THE PROBLEM – Go through the listing below and list every line with "editor".

TASK INPUTS –

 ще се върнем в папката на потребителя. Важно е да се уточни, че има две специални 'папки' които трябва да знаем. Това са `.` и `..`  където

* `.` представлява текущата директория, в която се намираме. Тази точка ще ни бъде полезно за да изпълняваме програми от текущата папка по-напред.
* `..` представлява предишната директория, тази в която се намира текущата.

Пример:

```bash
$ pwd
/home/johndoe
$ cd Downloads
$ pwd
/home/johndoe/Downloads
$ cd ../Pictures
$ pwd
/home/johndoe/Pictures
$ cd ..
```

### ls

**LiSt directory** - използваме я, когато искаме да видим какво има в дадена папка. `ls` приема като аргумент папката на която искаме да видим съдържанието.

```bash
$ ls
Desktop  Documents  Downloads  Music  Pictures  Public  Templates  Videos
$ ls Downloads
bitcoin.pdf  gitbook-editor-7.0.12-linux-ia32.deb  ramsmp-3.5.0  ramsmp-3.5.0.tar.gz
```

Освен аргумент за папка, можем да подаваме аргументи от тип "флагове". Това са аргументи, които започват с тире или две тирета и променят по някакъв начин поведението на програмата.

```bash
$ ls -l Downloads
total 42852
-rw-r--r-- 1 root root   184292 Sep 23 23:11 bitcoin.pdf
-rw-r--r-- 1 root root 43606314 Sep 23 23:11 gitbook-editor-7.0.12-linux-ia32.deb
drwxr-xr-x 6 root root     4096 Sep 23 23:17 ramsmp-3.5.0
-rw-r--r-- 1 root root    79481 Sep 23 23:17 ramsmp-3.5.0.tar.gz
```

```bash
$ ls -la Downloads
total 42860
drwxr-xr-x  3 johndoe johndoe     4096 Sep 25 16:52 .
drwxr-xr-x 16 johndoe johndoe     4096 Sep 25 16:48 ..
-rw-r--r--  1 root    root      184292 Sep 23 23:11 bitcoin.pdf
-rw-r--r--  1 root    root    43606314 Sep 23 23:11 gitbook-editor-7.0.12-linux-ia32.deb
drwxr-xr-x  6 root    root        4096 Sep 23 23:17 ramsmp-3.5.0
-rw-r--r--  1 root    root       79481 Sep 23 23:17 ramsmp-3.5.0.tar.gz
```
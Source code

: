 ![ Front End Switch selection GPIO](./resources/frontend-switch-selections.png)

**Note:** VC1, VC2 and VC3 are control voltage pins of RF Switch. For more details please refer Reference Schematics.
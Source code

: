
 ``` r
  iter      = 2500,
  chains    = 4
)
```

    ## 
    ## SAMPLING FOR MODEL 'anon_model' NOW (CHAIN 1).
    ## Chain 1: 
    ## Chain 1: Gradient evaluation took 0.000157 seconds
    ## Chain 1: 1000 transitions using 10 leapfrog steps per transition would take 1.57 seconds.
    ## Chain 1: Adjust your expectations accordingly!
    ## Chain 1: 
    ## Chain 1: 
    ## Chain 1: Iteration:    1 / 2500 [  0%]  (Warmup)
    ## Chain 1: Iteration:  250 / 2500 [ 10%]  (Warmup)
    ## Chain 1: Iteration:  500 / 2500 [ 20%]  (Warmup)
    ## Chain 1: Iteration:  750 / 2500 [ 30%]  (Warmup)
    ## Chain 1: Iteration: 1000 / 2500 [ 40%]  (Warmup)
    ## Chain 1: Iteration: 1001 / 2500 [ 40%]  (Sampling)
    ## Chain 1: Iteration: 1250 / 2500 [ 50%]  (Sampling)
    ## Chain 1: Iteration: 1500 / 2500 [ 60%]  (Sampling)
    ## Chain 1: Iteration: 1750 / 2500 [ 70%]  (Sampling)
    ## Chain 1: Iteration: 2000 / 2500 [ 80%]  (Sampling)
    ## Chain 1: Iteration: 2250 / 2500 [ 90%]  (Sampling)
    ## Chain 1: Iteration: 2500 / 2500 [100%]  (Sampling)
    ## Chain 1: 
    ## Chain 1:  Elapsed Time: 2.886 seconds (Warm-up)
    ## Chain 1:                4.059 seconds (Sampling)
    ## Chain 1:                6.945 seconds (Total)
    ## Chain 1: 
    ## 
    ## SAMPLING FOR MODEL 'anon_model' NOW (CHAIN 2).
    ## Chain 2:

ANSWER SPACE –
bitcoin.pdf  gitbook-editor-7.0.12-linux-ia32.deb  ramsmp-3.5.0  ramsmp-3.5.0.tar.gz
-rw-r--r-- 1 root root 43606314 Sep 23 23:11 gitbook-editor-7.0.12-linux-ia32.deb
-rw-r--r--  1 root    root    43606314 Sep 23 23:11 gitbook-editor-7.0.12-linux-ia32.deb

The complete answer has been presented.